Exercise -
The copy you produce must hold every record exactly, and none of the images.

(Stored data entries)
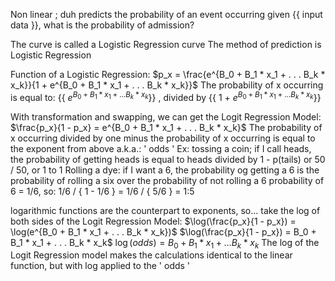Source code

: Non linear ; duh
predicts the probability of an event occurring
		given {{ input data }}, what is the probability of admission?

The curve is called a Logistic Regression curve
The method of prediction is Logistic Regression

Function of a Logistic Regression:
$p_x = \frac{e^{B_0 + B_1 * x_1 + . . . B_k * x_k}}{1 + e^{B_0 + B_1 * x_1 + . . . B_k * x_k}}$
			The probability of x occurring is equal to: {{ $e^{B_0 + B_1 * x_1 + . . . B_k * x_k}$}} , divided by {{ 1 + $e^{B_0 + B_1 * x_1 + . . . B_k * x_k}$}}


With transformation and swapping, we can get the Logit Regression Model:
$\frac{p_x}{1 - p_x} = e^{B_0 + B_1 * x_1 + . . . B_k * x_k}$
			The probability of x occurring divided by one minus the probability of x occurring is equal to the exponent from above
			a.k.a.: ' odds '
						Ex: tossing a coin;
								if I call heads, the probability of getting heads is equal to heads divided by 1 - p(tails)
								or 50 / 50, 
								or 1 to 1
						Rolling a dye:
								if I want a 6, the probability og getting a 6 is the probability of rolling a six over the probability of not rolling a 6
								probability of 6 = 1/6, so:
								1/6 / { 1 - 1/6 } = 1/6 / { 5/6 } = 1:5

logarithmic functions are the counterpart to exponents, so...
take the log of both sides of the Logit Regression Model:
$\log(\frac{p_x}{1 - p_x}) = \log(e^{B_0 + B_1 * x_1 + . . . B_k * x_k})$
$\log(\frac{p_x}{1 - p_x}) = B_0 + B_1 * x_1 + . . . B_k * x_k$
$\log(odds) = B_0 + B_1 * x_1 + . . . B_k * x_k$
			The log of the Logit Regression model makes the calculations identical to the linear function, but with log applied to the ' odds '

The completed task -
Source code

: Non linear ; duh
predicts the probability of an event occurring
		given {{ input data }}, what is the probability of admission?

The curve is called a Logistic Regression curve
The method of prediction is Logistic Regression

Function of a Logistic Regression:
$p_x = \frac{e^{B_0 + B_1 * x_1 + . . . B_k * x_k}}{1 + e^{B_0 + B_1 * x_1 + . . . B_k * x_k}}$
			The probability of x occurring is equal to: {{ $e^{B_0 + B_1 * x_1 + . . . B_k * x_k}$}} , divided by {{ 1 + $e^{B_0 + B_1 * x_1 + . . . B_k * x_k}$}}


With transformation and swapping, we can get the Logit Regression Model:
$\frac{p_x}{1 - p_x} = e^{B_0 + B_1 * x_1 + . . . B_k * x_k}$
			The probability of x occurring divided by one minus the probability of x occurring is equal to the exponent from above
			a.k.a.: ' odds '
						Ex: tossing a coin;
								if I call heads, the probability of getting heads is equal to heads divided by 1 - p(tails)
								or 50 / 50, 
								or 1 to 1
						Rolling a dye:
								if I want a 6, the probability og getting a 6 is the probability of rolling a six over the probability of not rolling a 6
								probability of 6 = 1/6, so:
								1/6 / { 1 - 1/6 } = 1/6 / { 5/6 } = 1:5

logarithmic functions are the counterpart to exponents, so...
take the log of both sides of the Logit Regression Model:
$\log(\frac{p_x}{1 - p_x}) = \log(e^{B_0 + B_1 * x_1 + . . . B_k * x_k})$
$\log(\frac{p_x}{1 - p_x}) = B_0 + B_1 * x_1 + . . . B_k * x_k$
$\log(odds) = B_0 + B_1 * x_1 + . . . B_k * x_k$
			The log of the Logit Regression model makes the calculations identical to the linear function, but with log applied to the ' odds '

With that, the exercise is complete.